[Opening Exercise materials section]

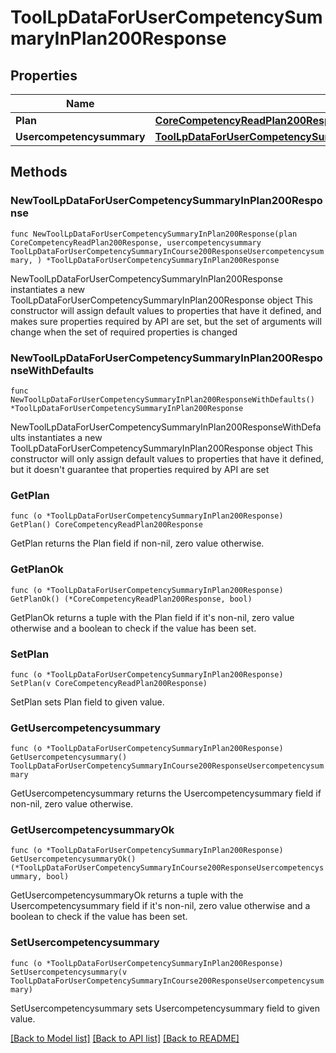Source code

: # ToolLpDataForUserCompetencySummaryInPlan200Response

## Properties

Name | Type | Description | Notes
------------ | ------------- | ------------- | -------------
**Plan** | [**CoreCompetencyReadPlan200Response**](CoreCompetencyReadPlan200Response.md) |  | 
**Usercompetencysummary** | [**ToolLpDataForUserCompetencySummaryInCourse200ResponseUsercompetencysummary**](ToolLpDataForUserCompetencySummaryInCourse200ResponseUsercompetencysummary.md) |  | 

## Methods

### NewToolLpDataForUserCompetencySummaryInPlan200Response

`func NewToolLpDataForUserCompetencySummaryInPlan200Response(plan CoreCompetencyReadPlan200Response, usercompetencysummary ToolLpDataForUserCompetencySummaryInCourse200ResponseUsercompetencysummary, ) *ToolLpDataForUserCompetencySummaryInPlan200Response`

NewToolLpDataForUserCompetencySummaryInPlan200Response instantiates a new ToolLpDataForUserCompetencySummaryInPlan200Response object
This constructor will assign default values to properties that have it defined,
and makes sure properties required by API are set, but the set of arguments
will change when the set of required properties is changed

### NewToolLpDataForUserCompetencySummaryInPlan200ResponseWithDefaults

`func NewToolLpDataForUserCompetencySummaryInPlan200ResponseWithDefaults() *ToolLpDataForUserCompetencySummaryInPlan200Response`

NewToolLpDataForUserCompetencySummaryInPlan200ResponseWithDefaults instantiates a new ToolLpDataForUserCompetencySummaryInPlan200Response object
This constructor will only assign default values to properties that have it defined,
but it doesn't guarantee that properties required by API are set

### GetPlan

`func (o *ToolLpDataForUserCompetencySummaryInPlan200Response) GetPlan() CoreCompetencyReadPlan200Response`

GetPlan returns the Plan field if non-nil, zero value otherwise.

### GetPlanOk

`func (o *ToolLpDataForUserCompetencySummaryInPlan200Response) GetPlanOk() (*CoreCompetencyReadPlan200Response, bool)`

GetPlanOk returns a tuple with the Plan field if it's non-nil, zero value otherwise
and a boolean to check if the value has been set.

### SetPlan

`func (o *ToolLpDataForUserCompetencySummaryInPlan200Response) SetPlan(v CoreCompetencyReadPlan200Response)`

SetPlan sets Plan field to given value.


### GetUsercompetencysummary

`func (o *ToolLpDataForUserCompetencySummaryInPlan200Response) GetUsercompetencysummary() ToolLpDataForUserCompetencySummaryInCourse200ResponseUsercompetencysummary`

GetUsercompetencysummary returns the Usercompetencysummary field if non-nil, zero value otherwise.

### GetUsercompetencysummaryOk

`func (o *ToolLpDataForUserCompetencySummaryInPlan200Response) GetUsercompetencysummaryOk() (*ToolLpDataForUserCompetencySummaryInCourse200ResponseUsercompetencysummary, bool)`

GetUsercompetencysummaryOk returns a tuple with the Usercompetencysummary field if it's non-nil, zero value otherwise
and a boolean to check if the value has been set.

### SetUsercompetencysummary

`func (o *ToolLpDataForUserCompetencySummaryInPlan200Response) SetUsercompetencysummary(v ToolLpDataForUserCompetencySummaryInCourse200ResponseUsercompetencysummary)`

SetUsercompetencysummary sets Usercompetencysummary field to given value.



[[Back to Model list]](../README.md#documentation-for-models) [[Back to API list]](../README.md#documentation-for-api-endpoints) [[Back to README]](../README.md)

[Closing Exercise materials section]

Exercise:
Word for word, return the listing above; the pictures do not belong in the copy.

Answer section:
Source code

: # ToolLpDataForUserCompetencySummaryInPlan200Response

## Properties

Name | Type | Description | Notes
------------ | ------------- | ------------- | -------------
**Plan** | [**CoreCompetencyReadPlan200Response**](CoreCompetencyReadPlan200Response.md) |  | 
**Usercompetencysummary** | [**ToolLpDataForUserCompetencySummaryInCourse200ResponseUsercompetencysummary**](ToolLpDataForUserCompetencySummaryInCourse200ResponseUsercompetencysummary.md) |  | 

## Methods

### NewToolLpDataForUserCompetencySummaryInPlan200Response

`func NewToolLpDataForUserCompetencySummaryInPlan200Response(plan CoreCompetencyReadPlan200Response, usercompetencysummary ToolLpDataForUserCompetencySummaryInCourse200ResponseUsercompetencysummary, ) *ToolLpDataForUserCompetencySummaryInPlan200Response`

NewToolLpDataForUserCompetencySummaryInPlan200Response instantiates a new ToolLpDataForUserCompetencySummaryInPlan200Response object
This constructor will assign default values to properties that have it defined,
and makes sure properties required by API are set, but the set of arguments
will change when the set of required properties is changed

### NewToolLpDataForUserCompetencySummaryInPlan200ResponseWithDefaults

`func NewToolLpDataForUserCompetencySummaryInPlan200ResponseWithDefaults() *ToolLpDataForUserCompetencySummaryInPlan200Response`

NewToolLpDataForUserCompetencySummaryInPlan200ResponseWithDefaults instantiates a new ToolLpDataForUserCompetencySummaryInPlan200Response object
This constructor will only assign default values to properties that have it defined,
but it doesn't guarantee that properties required by API are set

### GetPlan

`func (o *ToolLpDataForUserCompetencySummaryInPlan200Response) GetPlan() CoreCompetencyReadPlan200Response`

GetPlan returns the Plan field if non-nil, zero value otherwise.

### GetPlanOk

`func (o *ToolLpDataForUserCompetencySummaryInPlan200Response) GetPlanOk() (*CoreCompetencyReadPlan200Response, bool)`

GetPlanOk returns a tuple with the Plan field if it's non-nil, zero value otherwise
and a boolean to check if the value has been set.

### SetPlan

`func (o *ToolLpDataForUserCompetencySummaryInPlan200Response) SetPlan(v CoreCompetencyReadPlan200Response)`

SetPlan sets Plan field to given value.


### GetUsercompetencysummary

`func (o *ToolLpDataForUserCompetencySummaryInPlan200Response) GetUsercompetencysummary() ToolLpDataForUserCompetencySummaryInCourse200ResponseUsercompetencysummary`

GetUsercompetencysummary returns the Usercompetencysummary field if non-nil, zero value otherwise.

### GetUsercompetencysummaryOk

`func (o *ToolLpDataForUserCompetencySummaryInPlan200Response) GetUsercompetencysummaryOk() (*ToolLpDataForUserCompetencySummaryInCourse200ResponseUsercompetencysummary, bool)`

GetUsercompetencysummaryOk returns a tuple with the Usercompetencysummary field if it's non-nil, zero value otherwise
and a boolean to check if the value has been set.

### SetUsercompetencysummary

`func (o *ToolLpDataForUserCompetencySummaryInPlan200Response) SetUsercompetencysummary(v ToolLpDataForUserCompetencySummaryInCourse200ResponseUsercompetencysummary)`

SetUsercompetencysummary sets Usercompetencysummary field to given value.



[[Back to Model list]](../README.md#documentation-for-models) [[Back to API list]](../README.md#documentation-for-api-endpoints) [[Back to README]](../README.md)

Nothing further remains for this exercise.